**What this task involves:** Scan the entries below for the word "issues". Copy out every line in which it occurs.

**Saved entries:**
######

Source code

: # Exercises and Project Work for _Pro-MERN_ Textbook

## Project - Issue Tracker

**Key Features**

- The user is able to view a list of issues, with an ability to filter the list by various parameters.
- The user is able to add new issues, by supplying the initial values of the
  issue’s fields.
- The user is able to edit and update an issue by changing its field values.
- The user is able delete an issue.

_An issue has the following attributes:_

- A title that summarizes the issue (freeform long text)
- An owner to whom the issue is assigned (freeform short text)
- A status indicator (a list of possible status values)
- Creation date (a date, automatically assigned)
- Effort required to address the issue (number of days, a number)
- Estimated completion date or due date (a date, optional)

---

######

**Exercise solution:**
- The user is able to view a list of issues, with an ability to filter the list by various parameters.
- The user is able to add new issues, by supplying the initial values of the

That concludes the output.